На следующий день я пошел на лекцию Филлис на тему «Свет как частица», а потом мы снова вместе выпили кофе с сэндвичем. Мне показалось, что она ждала этого с нетерпением: ей это доставляло хоть какую-то радость. Перекусив, я должен был встретиться с профессором Горлендом, который предупредил меня, что для соблюдения внешних формальностей и с учетом моих реальных возможностей дает мне семинар из двенадцати студентов. Я попросил его дать мне пару дней, чтобы обдумать его предложение. Потом я почти час поработал в библиотеке и, когда уходил оттуда, столкнулся с профессором Ванпельтом.

— Да снизойдут на вас все блага утренней свежести, Клэнси!

— Рад вас приветствовать, сэр! — кивнул я в ответ.

— Как пышный цветок среди увитых плющом стен, рад вашему приветствию, Клэнси! Вы пьете? С такой-то фамилией — и не пить? Хлебнем пойла?

— С удовольствием, — согласился я, и мы пошли по Бродвею в бар, где Ванпельт был завсегдатаем. Он заказал джин и аперитив, а я — шотландское виски со льдом. Он спросил, понравился ли мне университет, а я ответил, что трудно разобраться за такой короткий срок. Затем я спросил, что собой представляет Александр Хортон, поскольку именно он, Ванпельт, упомянул его имя в позавчерашнем разговоре.

— Хортон? Мм-да… Он, знаете, по-викториански — не могу подобрать лучшего слова — ухаживал за вашей мисс Гольдмарк. Вы знаете, что она еврейка?

— Догадался, — произнес я трезвым голосом. Ведь я был Клэнси, человек бесчувственный и рассудочный. — Вы сказали, что он исчез?

— Как корова языком слизнула, — ухмыльнулся Ванпельт, не сводя с меня проницательного взгляда. Хотя он и жирный обжора, но под слоем жира скрывались твердость характера и бесстрастность анализа.

— Если я правильно понял, в его исчезновении есть что-то загадочное…

— До предела загадочное. И все тут.

— А на что вы намекали вчера?

— Да ни на что. Гусей дразнили. Вы-то ведь не собираетесь так же исчезнуть, как Хортон?

— Пока что нет.

— Пока что? Послушайте, Клэнси, а чем конкретно вы занимались в Рочестере?

— В Рочестере?

— А разве вы не сказали мне, что работали в исследовательской группе фирмы «Консолидейтид Дайнэмикс»?

— Я?

— Ну, не вы, так слухами земля полнится. Полагаю, вы там занимались чем-то совершенно секретным?

— Ошибаетесь, — улыбнулся я. — Всего лишь тяжелой водой.

— Тяжелой водой. Это обнадеживает.

— Еще поговорим на эту тему, — кивнул я в знак согласия. — Боюсь, что мне пора.

— Пожалуйте мятных лепешек. Горленд помешан на огненной воде. Тяжелая вода — огненная вода. Прекрасное сочетание? Возьмите лепешку.
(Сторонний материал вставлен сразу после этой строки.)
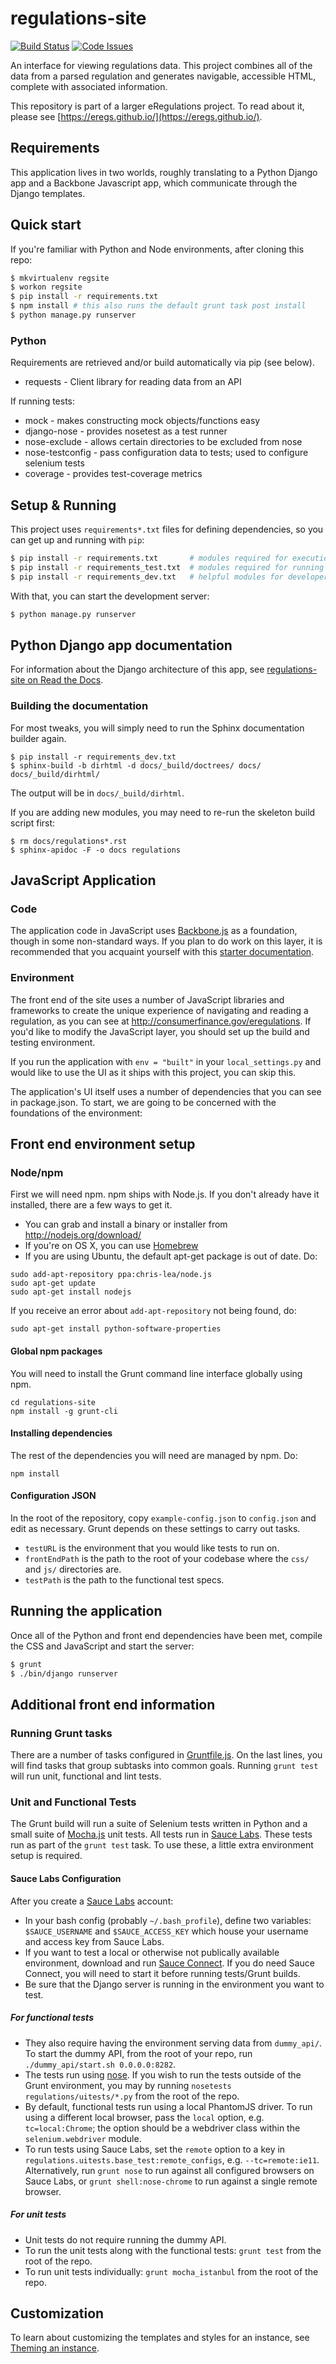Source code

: regulations-site
================

[![Build Status](https://travis-ci.org/eregs/regulations-site.png?branch=master)](https://travis-ci.org/eregs/regulations-site)
[![Code Issues](https://www.quantifiedcode.com/api/v1/project/423b7d7702754ff4baa8715465d75bbf/badge.svg)](https://www.quantifiedcode.com/app/project/423b7d7702754ff4baa8715465d75bbf)

An interface for viewing regulations data. This project combines all of the
data from a parsed regulation and generates navigable, accessible HTML,
complete with associated information.

This repository is part of a larger eRegulations project. To read about it, please see
[https://eregs.github.io/](https://eregs.github.io/).

## Requirements

This application lives in two worlds, roughly translating to a Python Django app and a Backbone Javascript app, which communicate through the
Django templates.

## Quick start

If you're familiar with Python and Node environments, after cloning this repo:

```bash
$ mkvirtualenv regsite
$ workon regsite
$ pip install -r requirements.txt
$ npm install # this also runs the default grunt task post install
$ python manage.py runserver
```

### Python

Requirements are retrieved and/or build automatically via pip (see below).

* requests - Client library for reading data from an API

If running tests:

* mock - makes constructing mock objects/functions easy
* django-nose - provides nosetest as a test runner
* nose-exclude - allows certain directories to be excluded from nose
* nose-testconfig - pass configuration data to tests; used to configure
  selenium tests
* coverage - provides test-coverage metrics

## Setup & Running

This project uses `requirements*.txt` files for defining dependencies, so you
can get up and running with `pip`:

```bash
$ pip install -r requirements.txt       # modules required for execution
$ pip install -r requirements_test.txt  # modules required for running tests
$ pip install -r requirements_dev.txt   # helpful modules for developers
```

With that, you can start the development server:
```bash
$ python manage.py runserver
```

## Python Django app documentation

For information about the Django architecture of this app, see [regulations-site on Read the Docs](http://regulations-site.readthedocs.org/en/latest/index.html).

### Building the documentation
For most tweaks, you will simply need to run the Sphinx documentation
builder again.

```
$ pip install -r requirements_dev.txt
$ sphinx-build -b dirhtml -d docs/_build/doctrees/ docs/ docs/_build/dirhtml/
```

The output will be in ```docs/_build/dirhtml```.

If you are adding new modules, you may need to re-run the skeleton build
script first:

```
$ rm docs/regulations*.rst
$ sphinx-apidoc -F -o docs regulations
```

## JavaScript Application 
### Code
The application code in JavaScript uses [Backbone.js](http://backbonejs.org/) as a foundation, though in some non-standard ways. If you plan to do work on this layer, it is recommended that you acquaint yourself with this [starter documentation](README_BACKBONE.md).

### Environment
The front end of the site uses a number of JavaScript libraries and frameworks to create the unique experience of navigating and reading a regulation, as you can see at http://consumerfinance.gov/eregulations. If you'd like to modify the JavaScript layer, you should set up the build and testing environment.

If you run the application with ```env = "built"``` in your ```local_settings.py``` and would like to use the UI as it ships with this project, you can skip this.

The application's UI itself uses a number of dependencies that you can see in package.json. To start, we are going to be concerned with the foundations of the environment:

## Front end environment setup

### Node/npm
First we will need npm. npm ships with Node.js. If you don't already have it installed, there are a few ways to get it.
- You can grab and install a binary or installer from http://nodejs.org/download/
- If you're on OS X, you can use [Homebrew](http://brew.sh/)
- If you are using Ubuntu, the default apt-get package is out of date. Do:

```
sudo add-apt-repository ppa:chris-lea/node.js
sudo apt-get update
sudo apt-get install nodejs
```

If you receive an error about ```add-apt-repository``` not being found, do:

```
sudo apt-get install python-software-properties
```

#### Global npm packages
You will need to install the Grunt command line interface globally using npm.
```
cd regulations-site
npm install -g grunt-cli
```

#### Installing dependencies
The rest of the dependencies you will need are managed by npm. Do:
```
npm install
```

#### Configuration JSON
In the root of the repository, copy ```example-config.json``` to ```config.json``` and edit as necessary. Grunt depends on these settings to carry out tasks.
- ```testURL``` is the environment that you would like tests to run on.
- ```frontEndPath``` is the path to the root of your codebase where the ```css/``` and ```js/``` directories are.
- ```testPath``` is the path to the functional test specs.

## Running the application

Once all of the Python and front end dependencies have been met, compile the CSS and JavaScript and start the server:

```bash
$ grunt
$ ./bin/django runserver
```

## Additional front end information

### Running Grunt tasks
There are a number of tasks configured in [Gruntfile.js](https://github.com/eregs/regulations-site/blob/master/Gruntfile.js). On the last lines, you will find tasks that group subtasks into common goals. Running `grunt test` will run unit, functional and lint tests.

### Unit and Functional Tests
The Grunt build will run a suite of Selenium tests written in Python and a small suite of [Mocha.js](http://visionmedia.github.io/mocha/) unit tests. All tests run in [Sauce Labs](https://saucelabs.com). These tests run as part of the `grunt test` task. To use these, a little extra environment setup is required.

#### Sauce Labs Configuration
After you create a [Sauce Labs](https://saucelabs.com) account:
- In your bash config (probably ```~/.bash_profile```), define two variables: ```$SAUCE_USERNAME``` and ```$SAUCE_ACCESS_KEY``` which house your username and access key from Sauce Labs.
- If you want to test a local or otherwise not publically available environment, download and run [Sauce Connect](https://saucelabs.com/docs/connect). If you do need Sauce Connect, you will need to start it before running tests/Grunt builds.
- Be sure that the Django server is running in the environment you want to test.

##### For functional tests
- They also require having the environment serving data from ```dummy_api/```. To start the dummy API, from the root of your repo, run ```./dummy_api/start.sh 0.0.0.0:8282```.
- The tests run using [nose](http://nose.readthedocs.org/en/latest/). If you wish to run the tests outside of the Grunt environment, you may by running ```nosetests regulations/uitests/*.py``` from the root of the repo.
- By default, functional tests run using a local PhantomJS driver. To run using a different local browser, pass the `local` option, e.g. `tc=local:Chrome`; the option should be a webdriver class within the `selenium.webdriver` module.
- To run tests using Sauce Labs, set the `remote` option to a key in `regulations.uitests.base_test:remote_configs`, e.g. `--tc=remote:ie11`. Alternatively, run `grunt nose` to run against all configured browsers on Sauce Labs, or `grunt shell:nose-chrome` to run against a single remote browser.

##### For unit tests
- Unit tests do not require running the dummy API.
- To run the unit tests along with the functional tests: ```grunt test``` from the root of the repo.
- To run unit tests individually: ```grunt mocha_istanbul``` from the root of the repo.

## Customization

To learn about customizing the templates and styles for an instance, see [Theming an instance](https://eregs.github.io/theming/).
Я взял у него лепешку и попытался заплатить за выпивку, но он и слышать об этом не желал. Затем я вернулся в университет, прошел в крохотный кабинет, ранее принадлежавший Александру Хортону, и связался с коммутатором на Сентер-стрит.

— Включите запись, — попросил я.

— Запись включена, Клэнси. Можете говорить.

— Мне требуется максимально исчерпывающая информация о Джоне Ванпельте, штатном профессоре Никербокерского университета, возраст примерно пятьдесят лет, вес два двадцать, легкий иностранный акцент: «г» похоже на «к», голубые глаза, лысый, седина на висках и затылке, золотая коронка на одном из верхних зубов, склонен к обжорству — возможно, давняя привычка. Завтра у меня будет его фотография.

— Все?

— Пока все.

Затем я пошел к Горленду и попросил дать мне на время фотографию Ванпельта.

— Ну, мистер Клэнси, — сказал он, — у нас тут учебное заведение, а не хранилище личных дел с фотографиями.